ROE上昇で将来尻すぼみ。高ROE経営の罠

ついに日経平均が30年ぶりに3万円台に入りました。デフレ世代にとっては未知の領域に入りつつあり、過去の経験則は役に立ちそうもない。その都度、動物的勘でもって投資判断していくほかなさそうです。
ところで、ROE(自己資本利益率)が8%以上となると株価が急に上がり出すというのは以前書いたとおりです。
一般論として、ROEが高いことは良いことだと思われているのではないでしょうか。しかし、実際のところ高ROE経営は企業の将来を危ぶませる危険を秘めています。
日本企業とROE
日本企業は長らく、ROEが低くて効率が悪いという批判にさらされてきました。それを決定的にしたのは2014年8月に公表された経済産業省の「持続的成長への競争力とインセンティブ」(通称:伊藤レポート)です。
そして事実、ROEが8%を超えると、突如として株価水準が変わることが多いのです。ですから、企業経営者としてはなんとしてもROE8%以上にもっていくことが目的化しています。
以下は日米欧の上場企業のROEの推移です。

(出所:経済産業省)
日本は確かに欧米企業に比べて低い。しかし2014年以降、その差は縮まりつつあります。
ROEを高める施策
ROEは以下の式で計算できます。
(当期純利益÷自己資本)×100
ROEを高める方法は3つしかありません。
純利益を多くするか、自己資本を減らすか、あるいはその両方です。
純利益を多くするために用いられるよく使われる手法の一つは研究開発費の削減です。簡単にいってしまえば、過去の遺産で食っていくということであり、将来的には時代から取り残されて競争力を失うことが予想されます。
また、自己資本を減らすために有効な手立てが自社株買いです。
利益が増えなくても、自社株買いにより自己資本を減らせばROEは上昇する。しかし、自社株を買った資金を研究開発や設備投資に回していれば将来、花を咲かせることができたかもしれません。
要するに、将来のために種をまくことを止め、目先の利益だけを追い求めるのが、高ROE経営の考え方だといえます。
欧米企業の労働生産性の伸び鈍化
日本企業の労働生産性の低さはよく指摘されるところです。
しかし、欧米の企業にあっても労働生産性の伸びは近年、低下傾向にあります。

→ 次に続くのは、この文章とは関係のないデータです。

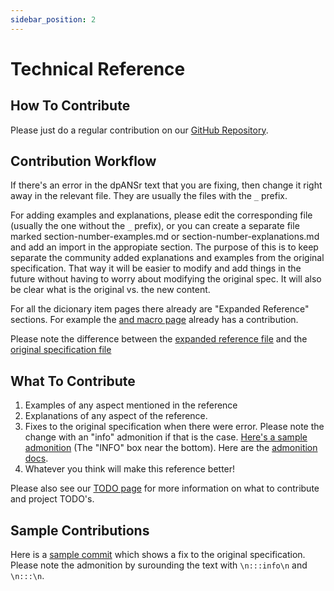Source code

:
 ```yaml
---
sidebar_position: 2
---
```


# Technical Reference

## How To Contribute

Please just do a regular contribution on our [GitHub Repository](https://github.com/lisp-docs/cl-language-reference). 

## Contribution Workflow

If there's an error in the dpANSr text that you are fixing, then change it right away in the relevant file. They are usually the files with the `_` prefix.

For adding examples and explanations, please edit the corresponding file (usually the one without the `_` prefix), or you can create a separate file marked section-number-examples.md or section-number-explanations.md and add an import in the appropiate section. The purpose of this is to keep separate the community added explanations and examples from the original specification. That way it will be easier to modify and add things in the future without having to worry about modifying the original spec. It will also be clear what is the original vs. the new content.

For all the dicionary item pages there already are "Expanded Reference" sections. For example the [and macro page](https://lisp-docs.github.io/cl-language-reference/chap-5/f-d-dictionary/and_macro#expanded-reference-and) already has a contribution.

Please note the difference between the [expanded reference file](https://github.com/lisp-docs/cl-language-reference/blob/develop/docs/chap-5/f-d-dictionary/and_macro.md?plain=1)  and the [original specification file](https://github.com/lisp-docs/cl-language-reference/blob/develop/docs/chap-5/f-d-dictionary/_and_macro.md?plain=1)

## What To Contribute

1. Examples of any aspect mentioned in the reference
2. Explanations of any aspect of the reference.
3. Fixes to the original specification when there were error. Please note the change with an "info" admonition if that is the case. [Here's a sample admonition](https://lisp-docs.github.io/cl-language-reference/chap-5/f-d-dictionary/and_macro) (The "INFO" box near the bottom). Here are the [admonition docs](https://docusaurus.io/docs/markdown-features/admonitions).
4. Whatever you think will make this reference better!

Please also see our [TODO page](/docs/contribute/todo) for more information on what to contribute and project TODO's.

## Sample Contributions

Here is a [sample commit](https://github.com/lisp-docs/cl-language-reference/commit/035001b98948524c1b03bc11b504709b47693be9) which shows a fix to the original specification. Please note the admonition by surounding the text with `\n:::info\n` and `\n:::\n`.
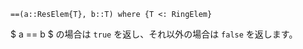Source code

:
 ```
==(a::ResElem{T}, b::T) where {T <: RingElem}
```

$ a == b $ の場合は `true` を返し、それ以外の場合は `false` を返します。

さまざまな要因があるとは思いますが、高ROE経営がその要因の一つであることは明らかでしょう。


(出所:日本銀行)
「日本的経営」という曖昧な言葉
「日本的経営」と聞けば、多くの人はネガティブなイメージを持つのではないでしょうか。しかし、この言葉、時代によってイメージが大きく異なっているというのが実際のところです。
第二次大戦後、日本的経営は、豊かで進んだアメリカ企業の経営に比べて時代遅れだという悪い意味で使われたといいます。
ところが、日本が高度成長期を迎えると、終身雇用や年功序列型などの日本的経営は優れた経営システムとして欧米に認知されることとなります。
欧米企業が日本企業に学ぶなどという今では考えられない時代もあったのでした。
しかし、その後バブルが崩壊してデフレに突入。すると、たちどころに日本的経営はコストが高くついて、雇用の流動性を欠く非効率な経営システムだと蔑まれるようになり、今もその名残を残しています。
最後に
人の評価ほどいい加減なものはないと実感させられます。
目先の利益にとらわれた高ROE経営を無謀に進めれば、やがて日本企業の競争力はさら弱体化していくに違いありません。
株主至上主義に屈することなく、中長期的な成長に向けた研究開発力の強化や人材育成こそが未来の高株価の維持につながるものだといえます。